ABD Hükümeti, Beyin Nakli Araştırmalarına Destek Veriyor
Amerika Birleşik Devletleri hükümeti, ölümle mücadele etmeyi amaçlayan oldukça iddialı bir beyin nakli araştırmasına finansal destek sağlıyor. Genetikçi Dr. Jean Hébert’in liderliğindeki ekip, hasar görmüş veya yaşlanan beyin hücrelerini insan embriyosundan elde edilen dokuyla değiştirmeyi hedefleyen bir ameliyat geliştirmek için 110 milyon dolarlık Ulusal Sağlık Enstitüleri (NIH) hibesi aldı.
Bu yenilikçi prosedür, hasta beyin dokusunun laboratuvar ortamında yetiştirilen “nöronal” kök hücrelerle onarılmasını içeriyor. Şu anda fareler üzerinde umut verici sonuçlar elde edilmesi, araştırmanın ciddiyetini artırıyor. Kök hücreler, vücudun her yerindeki hücrelere dönüşme yeteneğine sahip, “boş, şekil değiştiren” hücrelerdir. Döllenmiş bir yumurtanın büyüyüp karmaşık bir insana dönüşmesinde bu hücrelerin önemli rolü vardır ve insan embriyolarında bol miktarda bulunurlar. Dr. Hébert’in geliştirdiği bu yeni yaklaşım, bu tür hücreleri kullanarak beyin onarımlarında devrim yaratmayı amaçlıyor.
Bu çalışmayı değerlendiren bazı araştırmacılar, yaşlanmanın doğasını anlamaya yönelik bir çaba olmadığını vurgulayarak, girişimin ilginç ve etkileyici olduğunu belirtiyor. Ancak, bazıları bu yöntemi genel kullanım için oldukça radikal ve tartışmalı buluyor. Projenin kamuoyunda aldığı tepkiler arasında “şeytanca” gibi renkli ifadeler de yer alıyor. Resmi olarak “işlevsel beyin dokusu değişimi” olarak adlandırılan bu girişim, geçtiğimiz yıl farelerde ilk olumlu sonuçlarını almayı başardı.
Denemelerden elde edilen bulgular, insan denemelerine geçmeden önce primatlar üzerinde testler yapma aşamasına gelindiğini gösteriyor. Bioengineering dergisinde yayımlanan bir araştırmaya göre, beyin lezyonları bulunan laboratuvar farelerine, bilim insanları tarafından yaşlanan beyinlerine fare kök hücreleri enjekte edildi. Kök hücreler, embriyolardan izole edilerek, vitaminler, amino asitler, glikoz ve tuzlar içeren bir besin karışımıyla dolu petri kaplarında büyütüldü.

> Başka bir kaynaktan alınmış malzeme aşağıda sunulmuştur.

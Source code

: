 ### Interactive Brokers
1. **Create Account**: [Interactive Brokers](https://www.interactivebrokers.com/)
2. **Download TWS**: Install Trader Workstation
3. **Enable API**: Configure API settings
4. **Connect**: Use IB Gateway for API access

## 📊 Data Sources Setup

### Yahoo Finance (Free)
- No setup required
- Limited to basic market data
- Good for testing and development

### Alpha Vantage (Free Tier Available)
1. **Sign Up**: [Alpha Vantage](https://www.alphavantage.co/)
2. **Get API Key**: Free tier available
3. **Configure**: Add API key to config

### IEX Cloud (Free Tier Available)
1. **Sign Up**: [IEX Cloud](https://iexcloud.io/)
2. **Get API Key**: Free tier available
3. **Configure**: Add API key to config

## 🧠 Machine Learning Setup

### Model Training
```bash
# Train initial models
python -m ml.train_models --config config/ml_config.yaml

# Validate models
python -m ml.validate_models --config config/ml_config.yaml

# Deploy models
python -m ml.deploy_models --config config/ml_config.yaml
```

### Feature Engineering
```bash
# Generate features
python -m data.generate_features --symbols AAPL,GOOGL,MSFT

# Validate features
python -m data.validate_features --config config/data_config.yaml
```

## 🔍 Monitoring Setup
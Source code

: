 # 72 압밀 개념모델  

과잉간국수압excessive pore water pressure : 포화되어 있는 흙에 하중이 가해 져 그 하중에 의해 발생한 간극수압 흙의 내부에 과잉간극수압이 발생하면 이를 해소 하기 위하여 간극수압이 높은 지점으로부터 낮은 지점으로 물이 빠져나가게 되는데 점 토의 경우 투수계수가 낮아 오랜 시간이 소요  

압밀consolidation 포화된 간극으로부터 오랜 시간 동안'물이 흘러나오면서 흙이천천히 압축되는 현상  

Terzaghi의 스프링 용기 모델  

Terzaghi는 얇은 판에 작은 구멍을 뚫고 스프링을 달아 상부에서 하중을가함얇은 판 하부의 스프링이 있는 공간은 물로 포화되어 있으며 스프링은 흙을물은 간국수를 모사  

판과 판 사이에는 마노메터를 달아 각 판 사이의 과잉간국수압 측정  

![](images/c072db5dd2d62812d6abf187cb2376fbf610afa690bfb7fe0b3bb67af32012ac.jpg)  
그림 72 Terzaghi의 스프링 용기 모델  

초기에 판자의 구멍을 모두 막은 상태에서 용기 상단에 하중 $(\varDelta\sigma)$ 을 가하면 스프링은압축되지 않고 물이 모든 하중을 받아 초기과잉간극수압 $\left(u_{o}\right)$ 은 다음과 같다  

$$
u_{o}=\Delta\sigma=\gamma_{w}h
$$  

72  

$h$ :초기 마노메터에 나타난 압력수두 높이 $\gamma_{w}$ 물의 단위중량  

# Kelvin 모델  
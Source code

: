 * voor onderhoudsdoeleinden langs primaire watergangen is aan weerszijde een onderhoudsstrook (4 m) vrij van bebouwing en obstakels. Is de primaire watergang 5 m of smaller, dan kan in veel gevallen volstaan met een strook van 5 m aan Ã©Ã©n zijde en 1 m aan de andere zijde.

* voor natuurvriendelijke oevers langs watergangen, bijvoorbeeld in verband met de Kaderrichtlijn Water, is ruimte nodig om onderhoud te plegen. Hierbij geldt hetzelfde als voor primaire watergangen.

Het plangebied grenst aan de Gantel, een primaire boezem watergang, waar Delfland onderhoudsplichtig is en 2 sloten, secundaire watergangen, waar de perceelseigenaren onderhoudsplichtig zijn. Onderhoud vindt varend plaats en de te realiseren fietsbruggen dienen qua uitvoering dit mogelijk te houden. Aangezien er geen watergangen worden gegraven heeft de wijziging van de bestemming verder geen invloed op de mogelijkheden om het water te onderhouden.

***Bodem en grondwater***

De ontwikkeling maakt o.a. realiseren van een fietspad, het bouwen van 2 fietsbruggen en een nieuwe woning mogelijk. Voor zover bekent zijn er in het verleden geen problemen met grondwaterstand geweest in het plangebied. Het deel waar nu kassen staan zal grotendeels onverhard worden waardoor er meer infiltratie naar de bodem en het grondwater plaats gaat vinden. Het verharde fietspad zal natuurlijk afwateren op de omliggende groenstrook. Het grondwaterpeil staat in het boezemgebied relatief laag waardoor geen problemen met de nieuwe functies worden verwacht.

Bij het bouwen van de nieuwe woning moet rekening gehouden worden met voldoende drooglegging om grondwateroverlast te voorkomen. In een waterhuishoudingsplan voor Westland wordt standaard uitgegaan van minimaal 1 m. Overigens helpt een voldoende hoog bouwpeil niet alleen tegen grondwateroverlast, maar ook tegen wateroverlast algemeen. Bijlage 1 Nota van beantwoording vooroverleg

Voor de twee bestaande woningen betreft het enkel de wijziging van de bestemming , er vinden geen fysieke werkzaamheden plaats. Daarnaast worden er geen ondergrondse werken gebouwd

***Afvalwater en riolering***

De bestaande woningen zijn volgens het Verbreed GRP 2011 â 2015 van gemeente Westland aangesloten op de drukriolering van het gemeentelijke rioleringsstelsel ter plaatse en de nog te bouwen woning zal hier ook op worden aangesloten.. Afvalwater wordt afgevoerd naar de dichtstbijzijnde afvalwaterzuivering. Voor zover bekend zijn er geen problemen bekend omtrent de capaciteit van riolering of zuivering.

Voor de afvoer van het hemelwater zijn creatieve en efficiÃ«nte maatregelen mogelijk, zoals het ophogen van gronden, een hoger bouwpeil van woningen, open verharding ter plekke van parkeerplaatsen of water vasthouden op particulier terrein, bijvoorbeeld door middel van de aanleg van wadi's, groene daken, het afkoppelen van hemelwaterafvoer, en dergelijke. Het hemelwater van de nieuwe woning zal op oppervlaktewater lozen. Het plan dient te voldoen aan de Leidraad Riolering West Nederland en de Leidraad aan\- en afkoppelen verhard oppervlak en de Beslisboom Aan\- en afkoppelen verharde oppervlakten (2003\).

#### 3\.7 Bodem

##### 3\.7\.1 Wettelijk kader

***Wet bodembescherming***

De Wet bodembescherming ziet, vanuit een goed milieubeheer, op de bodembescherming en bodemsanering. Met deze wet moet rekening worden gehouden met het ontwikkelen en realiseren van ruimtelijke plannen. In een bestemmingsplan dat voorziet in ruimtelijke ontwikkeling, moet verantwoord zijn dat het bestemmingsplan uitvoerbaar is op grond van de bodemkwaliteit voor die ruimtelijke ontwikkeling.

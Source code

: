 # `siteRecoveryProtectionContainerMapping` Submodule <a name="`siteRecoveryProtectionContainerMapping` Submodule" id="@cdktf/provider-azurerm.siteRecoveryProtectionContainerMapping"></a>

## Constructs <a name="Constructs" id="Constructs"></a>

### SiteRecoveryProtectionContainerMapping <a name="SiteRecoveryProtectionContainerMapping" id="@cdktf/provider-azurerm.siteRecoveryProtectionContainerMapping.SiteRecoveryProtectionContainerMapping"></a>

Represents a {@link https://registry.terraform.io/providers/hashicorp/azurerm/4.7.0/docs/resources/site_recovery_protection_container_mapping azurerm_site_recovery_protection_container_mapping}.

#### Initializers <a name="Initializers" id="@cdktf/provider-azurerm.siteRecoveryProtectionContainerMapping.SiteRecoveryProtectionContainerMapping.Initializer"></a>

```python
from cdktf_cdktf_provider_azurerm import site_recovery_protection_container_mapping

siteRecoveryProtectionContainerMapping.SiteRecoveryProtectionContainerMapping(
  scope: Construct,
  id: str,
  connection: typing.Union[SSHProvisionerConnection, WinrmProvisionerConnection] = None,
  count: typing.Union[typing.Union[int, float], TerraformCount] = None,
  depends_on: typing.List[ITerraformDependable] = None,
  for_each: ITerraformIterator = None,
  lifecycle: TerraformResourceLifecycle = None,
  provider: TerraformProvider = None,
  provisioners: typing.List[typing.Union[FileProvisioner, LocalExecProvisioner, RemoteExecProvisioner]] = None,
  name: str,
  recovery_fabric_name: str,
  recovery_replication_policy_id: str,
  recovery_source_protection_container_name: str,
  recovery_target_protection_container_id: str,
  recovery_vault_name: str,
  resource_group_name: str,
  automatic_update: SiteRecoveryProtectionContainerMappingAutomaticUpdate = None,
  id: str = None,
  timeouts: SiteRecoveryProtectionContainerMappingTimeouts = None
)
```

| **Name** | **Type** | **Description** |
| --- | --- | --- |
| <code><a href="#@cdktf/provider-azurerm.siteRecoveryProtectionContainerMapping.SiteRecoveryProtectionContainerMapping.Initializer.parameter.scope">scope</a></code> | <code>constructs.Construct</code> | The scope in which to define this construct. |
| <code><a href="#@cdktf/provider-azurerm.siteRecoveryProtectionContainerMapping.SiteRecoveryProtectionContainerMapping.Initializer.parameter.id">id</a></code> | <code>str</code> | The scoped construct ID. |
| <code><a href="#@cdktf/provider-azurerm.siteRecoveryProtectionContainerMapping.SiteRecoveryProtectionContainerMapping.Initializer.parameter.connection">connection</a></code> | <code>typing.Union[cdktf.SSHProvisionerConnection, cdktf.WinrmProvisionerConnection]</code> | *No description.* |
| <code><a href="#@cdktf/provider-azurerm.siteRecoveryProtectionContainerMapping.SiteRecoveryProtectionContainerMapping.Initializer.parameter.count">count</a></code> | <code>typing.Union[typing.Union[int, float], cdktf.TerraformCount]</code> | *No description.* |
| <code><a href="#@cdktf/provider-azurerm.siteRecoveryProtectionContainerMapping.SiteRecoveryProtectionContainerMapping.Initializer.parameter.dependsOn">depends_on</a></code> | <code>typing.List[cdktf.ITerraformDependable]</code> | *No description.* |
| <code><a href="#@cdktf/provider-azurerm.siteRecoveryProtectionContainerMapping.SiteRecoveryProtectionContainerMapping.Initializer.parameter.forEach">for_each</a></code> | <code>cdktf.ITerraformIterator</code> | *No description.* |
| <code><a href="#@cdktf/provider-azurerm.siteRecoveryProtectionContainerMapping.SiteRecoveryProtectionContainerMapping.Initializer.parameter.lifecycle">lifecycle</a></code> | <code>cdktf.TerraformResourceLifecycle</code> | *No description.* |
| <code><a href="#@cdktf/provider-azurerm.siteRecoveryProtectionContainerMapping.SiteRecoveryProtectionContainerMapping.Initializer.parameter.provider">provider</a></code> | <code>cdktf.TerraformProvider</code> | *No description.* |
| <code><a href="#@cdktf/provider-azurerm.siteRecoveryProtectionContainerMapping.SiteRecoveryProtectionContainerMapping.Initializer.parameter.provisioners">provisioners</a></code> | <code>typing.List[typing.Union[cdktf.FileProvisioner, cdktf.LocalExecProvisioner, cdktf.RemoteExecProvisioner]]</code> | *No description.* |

Ekip, laboratuvar ortamında yetiştirilen hücreleri, hücre büyümesini destekleyen bileşenlerden oluşan ve Matrigel Matrix olarak bilinen protein bazlı bir destek jeli ile dikkatlice katmanlandırdı. Dr. Hébert’in fareler üzerindeki ön denemeleri, aşılanan donör beyin hücrelerinin “elektrofizyolojik olarak aktif” hale geldiğini ve farelerin beyinleriyle iletişim kurmaya başladıklarını gösterdi. Hatta, nakilden sonraki bir ay içinde görsel uyaranlara yanıt verme yeteneği kazandıkları gözlemlendi.
Dr. Hébert ve ekibinin araştırmalarında elde edilen bulgulara göre, nakledilen genç hücreler hızla olgunlaşarak, beyindeki yeni işlevlerini yerine getirmeye hazır hale geldi ve ek bir çalışmaya ihtiyaç duymadan işlevsel bir biçimde beyin ağına entegre oldular. Sonraki testlerde fareler üzerine yapılan elektrot çalışmalarına dayanarak, bu hücrelerin duyusal girdilere de yanıt verdiği tespit edildi.
Dr. Hébert’in başarılı bulguları, bu yıl Ulusal Sağlık Enstitüleri’nin (NIH) dikkatini çekti ve bu yeni programın, körler için göz nakli, kanser hücrelerindeki genetik evrimi tahmin etme ve radikal yeni iç mekan hava filtreleri gibi diğer önemli araştırmalarla birlikte yürütülmesini sağladı.